29 December 2007

Philosophy 101


It was Nietzche who has been paraphrased (most notably in "Steel Magnolias") as saying "that which does not kill us makes us stronger." He was a cynical son-of-a-bitch, though. Spent way too much time analyzing his existential angst (even though it would take the French a few more decades to invent that--he was ahead of his time).

I love taking pot shots at philosophers, 'cause they're all full of hoo-ey. Collectively, they've generated enough hot air to power several small cities until God comes back.

Once that happens, I guess you don't really need the power.

My theory is that, the older we get and the more relationships we have and the more we have invested in our lives, the more we have at stake. In many ways we measure our lives in terms of what we have to lose, and what we have to lose tends to increase over time. And making sure we don't lose what we have takes a little more time every time we add one of those things to the list.

A bit convoluted, I admit. But it's the closest I can come to making sense out of the universe. What with inept politicians posing as leaders (a city in Vermont wants to be able to arrest Bush and Cheney on war crimes charges), the cost of living not even keeping close to real earnings and the construction at Northcross Mall making it impossible for me to keep my car clean (she's my baby, and the dust that blows off that site is not treating her kindly), the best I can figure is to muddle on. Through the muck. Through the mire. Through the forces that don't want you to be happy.

Life is a challenge, I know. It's tried its best to keep me down. I've had my rounds with depression and stupidity but have lived through them. There have been times I've contemplated suicide, but realized that, in the end, I had too much to live for.

That's when I adopted the Scarlett O'Hara principle of crisis (and time) management: "I'll think about it tomorrow. After all, tomorrow is another day."

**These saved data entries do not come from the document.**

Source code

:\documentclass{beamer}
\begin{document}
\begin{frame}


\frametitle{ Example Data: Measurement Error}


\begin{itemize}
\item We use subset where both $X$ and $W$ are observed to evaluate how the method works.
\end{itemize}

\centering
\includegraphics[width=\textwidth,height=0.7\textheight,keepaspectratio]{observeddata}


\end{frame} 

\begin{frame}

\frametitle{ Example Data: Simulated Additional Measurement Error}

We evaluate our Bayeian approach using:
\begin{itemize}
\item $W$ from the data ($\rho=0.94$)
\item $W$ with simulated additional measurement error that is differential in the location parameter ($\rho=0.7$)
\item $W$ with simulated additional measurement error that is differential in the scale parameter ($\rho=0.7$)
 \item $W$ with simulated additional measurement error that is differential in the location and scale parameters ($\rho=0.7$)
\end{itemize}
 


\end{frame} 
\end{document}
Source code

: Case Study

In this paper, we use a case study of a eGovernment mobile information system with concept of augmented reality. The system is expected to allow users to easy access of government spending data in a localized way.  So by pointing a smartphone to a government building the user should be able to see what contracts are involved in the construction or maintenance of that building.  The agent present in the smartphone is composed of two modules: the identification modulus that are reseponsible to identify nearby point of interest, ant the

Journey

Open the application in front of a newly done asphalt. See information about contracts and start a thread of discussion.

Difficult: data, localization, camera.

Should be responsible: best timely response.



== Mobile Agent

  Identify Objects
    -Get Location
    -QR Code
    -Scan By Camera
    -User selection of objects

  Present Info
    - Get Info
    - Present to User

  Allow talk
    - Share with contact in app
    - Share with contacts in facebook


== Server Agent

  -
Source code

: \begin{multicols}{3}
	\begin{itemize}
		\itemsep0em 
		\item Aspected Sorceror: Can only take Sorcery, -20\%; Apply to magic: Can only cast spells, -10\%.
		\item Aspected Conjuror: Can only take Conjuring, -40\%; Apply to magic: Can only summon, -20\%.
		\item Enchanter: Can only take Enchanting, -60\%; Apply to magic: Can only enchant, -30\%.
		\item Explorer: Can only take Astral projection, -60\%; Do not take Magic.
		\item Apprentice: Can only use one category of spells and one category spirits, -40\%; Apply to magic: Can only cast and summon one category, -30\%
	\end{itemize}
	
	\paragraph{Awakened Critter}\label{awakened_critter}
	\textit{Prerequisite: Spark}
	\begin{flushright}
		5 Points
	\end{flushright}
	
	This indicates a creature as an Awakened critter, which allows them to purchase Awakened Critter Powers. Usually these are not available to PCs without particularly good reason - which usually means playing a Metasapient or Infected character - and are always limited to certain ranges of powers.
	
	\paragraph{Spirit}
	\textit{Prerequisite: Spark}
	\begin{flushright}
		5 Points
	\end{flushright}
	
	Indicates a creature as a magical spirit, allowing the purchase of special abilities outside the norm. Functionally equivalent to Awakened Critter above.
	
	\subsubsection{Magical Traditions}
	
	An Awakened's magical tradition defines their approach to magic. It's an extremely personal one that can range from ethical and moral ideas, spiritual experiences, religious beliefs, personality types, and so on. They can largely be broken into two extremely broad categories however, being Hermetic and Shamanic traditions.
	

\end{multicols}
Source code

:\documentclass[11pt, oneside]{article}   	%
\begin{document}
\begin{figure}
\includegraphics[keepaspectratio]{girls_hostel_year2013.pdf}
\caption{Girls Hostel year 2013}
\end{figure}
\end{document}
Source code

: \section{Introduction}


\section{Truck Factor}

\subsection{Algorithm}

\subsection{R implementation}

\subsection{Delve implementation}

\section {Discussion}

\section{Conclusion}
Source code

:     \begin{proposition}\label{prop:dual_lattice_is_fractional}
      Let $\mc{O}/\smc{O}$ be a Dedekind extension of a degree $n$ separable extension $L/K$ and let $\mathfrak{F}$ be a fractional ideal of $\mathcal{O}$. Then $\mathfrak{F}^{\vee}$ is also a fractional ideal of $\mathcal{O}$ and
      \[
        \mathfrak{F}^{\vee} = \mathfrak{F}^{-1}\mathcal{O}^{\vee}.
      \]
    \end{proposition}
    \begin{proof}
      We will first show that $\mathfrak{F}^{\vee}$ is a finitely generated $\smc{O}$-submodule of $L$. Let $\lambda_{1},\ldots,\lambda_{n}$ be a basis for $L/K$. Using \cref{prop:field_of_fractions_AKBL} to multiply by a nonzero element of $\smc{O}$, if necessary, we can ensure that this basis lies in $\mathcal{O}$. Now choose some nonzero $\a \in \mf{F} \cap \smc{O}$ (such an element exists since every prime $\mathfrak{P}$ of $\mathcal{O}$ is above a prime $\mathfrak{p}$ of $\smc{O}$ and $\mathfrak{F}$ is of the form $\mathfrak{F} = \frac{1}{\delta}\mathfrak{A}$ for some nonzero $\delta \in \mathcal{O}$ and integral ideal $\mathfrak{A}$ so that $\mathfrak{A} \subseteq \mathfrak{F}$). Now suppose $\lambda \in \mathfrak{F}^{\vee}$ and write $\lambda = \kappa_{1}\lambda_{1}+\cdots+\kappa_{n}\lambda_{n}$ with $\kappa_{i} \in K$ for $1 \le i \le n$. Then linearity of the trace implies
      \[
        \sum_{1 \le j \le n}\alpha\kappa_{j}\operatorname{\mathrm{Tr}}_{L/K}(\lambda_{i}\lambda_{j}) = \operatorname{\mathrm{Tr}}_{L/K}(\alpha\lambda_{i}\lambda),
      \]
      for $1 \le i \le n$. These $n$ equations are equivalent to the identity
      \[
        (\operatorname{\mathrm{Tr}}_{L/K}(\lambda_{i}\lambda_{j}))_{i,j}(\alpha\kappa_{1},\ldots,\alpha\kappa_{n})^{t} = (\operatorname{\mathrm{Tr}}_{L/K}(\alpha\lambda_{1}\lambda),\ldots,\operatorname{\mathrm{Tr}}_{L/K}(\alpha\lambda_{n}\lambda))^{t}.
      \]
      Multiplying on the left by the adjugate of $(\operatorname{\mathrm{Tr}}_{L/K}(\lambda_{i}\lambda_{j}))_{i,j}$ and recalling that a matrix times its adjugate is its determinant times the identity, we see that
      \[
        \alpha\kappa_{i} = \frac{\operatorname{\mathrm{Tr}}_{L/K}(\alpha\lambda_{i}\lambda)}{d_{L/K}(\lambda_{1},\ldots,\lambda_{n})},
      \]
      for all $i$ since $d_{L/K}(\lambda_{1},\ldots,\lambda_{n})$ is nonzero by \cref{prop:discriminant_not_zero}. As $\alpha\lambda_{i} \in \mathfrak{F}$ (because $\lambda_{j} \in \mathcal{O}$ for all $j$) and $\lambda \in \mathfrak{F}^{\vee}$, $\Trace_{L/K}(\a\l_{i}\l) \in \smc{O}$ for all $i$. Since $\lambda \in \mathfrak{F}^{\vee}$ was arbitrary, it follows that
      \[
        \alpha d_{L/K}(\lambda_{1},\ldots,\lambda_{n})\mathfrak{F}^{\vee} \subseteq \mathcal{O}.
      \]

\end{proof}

Who'd a' thunk that a British actress using a bad Southern accent could crystalize such a response to Nietzche?

And tomorrow is another day. One to have with the people we love, and one to miss and love the ones who aren't here physically any more. I have a small collection of the latter and a larger collection of the former.

As I grow older, that balance may shift. It's the price of out-living other people.

But tomorrow really is another day, full of promise and possibility. It's usually us that inhibits its achieving its full measure.